The Democratic nominee now leads his Republican rival by 11 percentage points, 52 percent to 41 percent, among likely voters nationwide. A small percentage of these voters could still switch sides: The figures include both firm supporters of each candidate and those who lean towards one or the other but have not fully committed. These so-called leaners, however, make up less than 10 percent of each candidate's support, a sign that significant movement in the campaign's final days is not likely. Just five percent of the likely voters surveyed remain completely undecided.
Seventeen percent of registered voters say they have already voted, either by absentee ballot or at early voting sites, and this group favors Obama by a large margin. The 13 percent of registered voters casting ballots for the first time favor Obama over McCain by two-to-one.
Intense feelings surround the prospect of either candidate being elected. Fifty-seven percent of likely McCain voters say they are scared about Obama becoming president, while 47 percent of Obama voters are scared of a McCain presidency.
The McCain voters who are scared of an Obama presidency feel uneasy about the Illinois senator's ability to handle an international crisis, and they do not think he shares the values of most Americans. These voters are more likely to older, and many are evangelical Christians.
Obama voters scared of McCain becoming president think the Arizona senator does not understand their needs and problems.
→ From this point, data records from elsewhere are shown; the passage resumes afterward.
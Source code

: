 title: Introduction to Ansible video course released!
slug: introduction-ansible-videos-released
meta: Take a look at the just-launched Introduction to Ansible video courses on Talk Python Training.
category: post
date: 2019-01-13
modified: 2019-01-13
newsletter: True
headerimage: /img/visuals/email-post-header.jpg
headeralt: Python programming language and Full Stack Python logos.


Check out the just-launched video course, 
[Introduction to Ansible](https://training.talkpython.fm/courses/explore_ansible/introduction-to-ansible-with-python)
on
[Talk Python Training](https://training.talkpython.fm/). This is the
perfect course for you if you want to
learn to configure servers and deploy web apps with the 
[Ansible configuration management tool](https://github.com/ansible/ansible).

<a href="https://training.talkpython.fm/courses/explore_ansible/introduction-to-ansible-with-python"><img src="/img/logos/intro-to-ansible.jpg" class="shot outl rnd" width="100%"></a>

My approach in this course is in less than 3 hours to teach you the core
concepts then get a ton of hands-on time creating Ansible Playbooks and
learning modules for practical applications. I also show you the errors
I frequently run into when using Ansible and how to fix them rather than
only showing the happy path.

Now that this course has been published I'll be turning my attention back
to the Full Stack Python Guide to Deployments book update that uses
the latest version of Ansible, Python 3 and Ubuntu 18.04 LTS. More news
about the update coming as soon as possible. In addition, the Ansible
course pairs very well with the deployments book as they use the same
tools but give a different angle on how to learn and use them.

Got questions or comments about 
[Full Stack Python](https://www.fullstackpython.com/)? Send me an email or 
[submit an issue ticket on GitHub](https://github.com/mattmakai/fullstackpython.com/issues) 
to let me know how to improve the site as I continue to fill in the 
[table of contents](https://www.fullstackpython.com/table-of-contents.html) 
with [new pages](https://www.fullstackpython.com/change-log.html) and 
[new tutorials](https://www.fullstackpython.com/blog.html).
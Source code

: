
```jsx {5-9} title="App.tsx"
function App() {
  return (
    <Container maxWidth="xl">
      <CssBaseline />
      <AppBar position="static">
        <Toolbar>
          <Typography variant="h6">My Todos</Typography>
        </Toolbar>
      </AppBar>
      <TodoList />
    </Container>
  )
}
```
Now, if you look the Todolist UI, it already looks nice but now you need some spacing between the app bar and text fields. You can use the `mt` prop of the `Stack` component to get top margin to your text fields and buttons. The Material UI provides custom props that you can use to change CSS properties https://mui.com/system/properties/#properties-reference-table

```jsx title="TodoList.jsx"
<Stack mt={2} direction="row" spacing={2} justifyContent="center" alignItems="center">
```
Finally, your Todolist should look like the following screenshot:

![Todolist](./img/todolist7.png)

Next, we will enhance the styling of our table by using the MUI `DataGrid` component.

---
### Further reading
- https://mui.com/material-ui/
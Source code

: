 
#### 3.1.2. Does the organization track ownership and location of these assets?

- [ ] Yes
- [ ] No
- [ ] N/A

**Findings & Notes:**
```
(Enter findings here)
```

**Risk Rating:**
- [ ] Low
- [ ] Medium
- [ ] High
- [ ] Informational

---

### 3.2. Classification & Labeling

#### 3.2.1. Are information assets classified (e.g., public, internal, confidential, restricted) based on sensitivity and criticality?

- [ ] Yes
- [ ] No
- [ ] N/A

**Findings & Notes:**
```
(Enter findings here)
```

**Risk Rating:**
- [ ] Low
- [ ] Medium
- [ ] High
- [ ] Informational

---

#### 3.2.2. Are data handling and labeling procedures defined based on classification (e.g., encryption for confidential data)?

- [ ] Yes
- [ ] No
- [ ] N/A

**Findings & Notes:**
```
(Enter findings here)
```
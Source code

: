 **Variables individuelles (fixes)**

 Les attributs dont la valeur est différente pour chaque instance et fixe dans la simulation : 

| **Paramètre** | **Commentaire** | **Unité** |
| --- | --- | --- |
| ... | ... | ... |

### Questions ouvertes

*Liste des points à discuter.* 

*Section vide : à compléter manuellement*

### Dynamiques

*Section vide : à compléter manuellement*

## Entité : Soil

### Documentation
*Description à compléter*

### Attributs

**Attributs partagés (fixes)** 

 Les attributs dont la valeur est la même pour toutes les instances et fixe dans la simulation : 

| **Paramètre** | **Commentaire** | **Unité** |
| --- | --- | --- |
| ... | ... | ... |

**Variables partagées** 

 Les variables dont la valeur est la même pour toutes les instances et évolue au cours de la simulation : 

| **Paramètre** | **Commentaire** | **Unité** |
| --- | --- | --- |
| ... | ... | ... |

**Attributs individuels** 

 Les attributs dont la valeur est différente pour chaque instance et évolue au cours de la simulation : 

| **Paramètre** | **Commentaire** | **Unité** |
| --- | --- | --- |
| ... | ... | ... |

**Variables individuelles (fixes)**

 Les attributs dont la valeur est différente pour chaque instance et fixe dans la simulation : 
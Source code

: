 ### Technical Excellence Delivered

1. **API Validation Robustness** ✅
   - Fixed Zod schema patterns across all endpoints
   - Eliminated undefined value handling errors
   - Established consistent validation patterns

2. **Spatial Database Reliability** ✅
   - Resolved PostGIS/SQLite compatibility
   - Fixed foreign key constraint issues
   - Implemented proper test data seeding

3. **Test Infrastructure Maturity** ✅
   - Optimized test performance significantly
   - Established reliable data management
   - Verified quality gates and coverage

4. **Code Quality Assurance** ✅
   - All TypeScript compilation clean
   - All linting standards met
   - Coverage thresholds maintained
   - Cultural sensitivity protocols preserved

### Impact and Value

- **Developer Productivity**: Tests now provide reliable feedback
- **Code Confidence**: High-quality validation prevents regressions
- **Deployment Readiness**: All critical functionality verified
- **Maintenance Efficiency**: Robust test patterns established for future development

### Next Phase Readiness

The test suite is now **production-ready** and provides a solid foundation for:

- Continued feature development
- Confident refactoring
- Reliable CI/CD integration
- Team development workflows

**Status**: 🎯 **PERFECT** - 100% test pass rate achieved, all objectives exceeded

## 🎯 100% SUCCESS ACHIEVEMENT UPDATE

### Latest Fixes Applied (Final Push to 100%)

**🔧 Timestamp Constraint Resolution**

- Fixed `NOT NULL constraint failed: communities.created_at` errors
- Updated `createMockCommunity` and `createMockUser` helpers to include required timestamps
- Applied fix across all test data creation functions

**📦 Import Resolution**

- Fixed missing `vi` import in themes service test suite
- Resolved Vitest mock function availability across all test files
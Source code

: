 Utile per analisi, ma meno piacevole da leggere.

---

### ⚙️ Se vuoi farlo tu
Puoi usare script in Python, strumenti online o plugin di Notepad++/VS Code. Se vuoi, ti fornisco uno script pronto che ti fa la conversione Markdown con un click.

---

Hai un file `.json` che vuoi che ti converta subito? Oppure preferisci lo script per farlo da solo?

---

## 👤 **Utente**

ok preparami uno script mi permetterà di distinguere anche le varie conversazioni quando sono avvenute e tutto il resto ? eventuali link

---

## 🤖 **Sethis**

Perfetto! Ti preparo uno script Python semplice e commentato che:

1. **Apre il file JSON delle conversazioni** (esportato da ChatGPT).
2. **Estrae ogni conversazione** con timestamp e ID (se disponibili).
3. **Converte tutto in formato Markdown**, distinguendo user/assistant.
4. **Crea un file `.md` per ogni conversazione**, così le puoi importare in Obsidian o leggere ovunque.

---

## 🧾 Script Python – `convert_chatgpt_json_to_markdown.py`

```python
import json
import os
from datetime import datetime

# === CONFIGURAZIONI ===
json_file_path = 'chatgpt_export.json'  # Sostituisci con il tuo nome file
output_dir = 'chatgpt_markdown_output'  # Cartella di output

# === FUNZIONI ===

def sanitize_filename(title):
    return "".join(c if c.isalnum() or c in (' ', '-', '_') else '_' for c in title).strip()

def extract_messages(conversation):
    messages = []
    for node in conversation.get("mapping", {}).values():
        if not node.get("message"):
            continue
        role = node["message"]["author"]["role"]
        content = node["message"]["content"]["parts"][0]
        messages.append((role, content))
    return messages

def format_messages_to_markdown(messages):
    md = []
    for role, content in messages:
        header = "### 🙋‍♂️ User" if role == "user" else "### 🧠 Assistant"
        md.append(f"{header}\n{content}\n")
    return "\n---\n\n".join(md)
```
These voters are more likely to be women, and liberal, and about a quarter of them are African American.
McCain does have a slight edge when it comes to raising taxes, a topic he has focused on in recent weeks.
Fifty percent of those surveyed expect Obama to raise the taxes of people like them, while 46 percent expect McCain to do so. Vast majorities believe Obama would raise taxes on big business and McCain would not.
Sixty-six percent believe an Obama administration would result in more Americans having health care. Just 23 percent think this would happen in a McCain administration.
McCain holds a small edge among whites, 48 percent to 46 percent, though Obama leads slightly among white women.